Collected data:
_ _ _ _ _ _ _
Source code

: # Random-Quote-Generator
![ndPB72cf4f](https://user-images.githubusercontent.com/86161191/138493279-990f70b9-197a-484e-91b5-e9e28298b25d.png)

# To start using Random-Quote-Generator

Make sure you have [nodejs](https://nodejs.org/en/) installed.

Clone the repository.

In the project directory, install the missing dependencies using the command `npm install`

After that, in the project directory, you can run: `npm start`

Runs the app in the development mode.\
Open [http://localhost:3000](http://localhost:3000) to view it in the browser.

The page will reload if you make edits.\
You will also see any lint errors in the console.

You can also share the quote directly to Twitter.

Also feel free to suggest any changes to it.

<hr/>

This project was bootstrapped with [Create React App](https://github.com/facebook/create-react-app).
_ _ _ _ _ _ _
*Your task:* From the line holding "You can also" through the final line of the data above, copy every line exactly as written. Include nothing else.

*Result of this exercise:*
You can also share the quote directly to Twitter.

Also feel free to suggest any changes to it.

<hr/>

This project was bootstrapped with [Create React App](https://github.com/facebook/create-react-app).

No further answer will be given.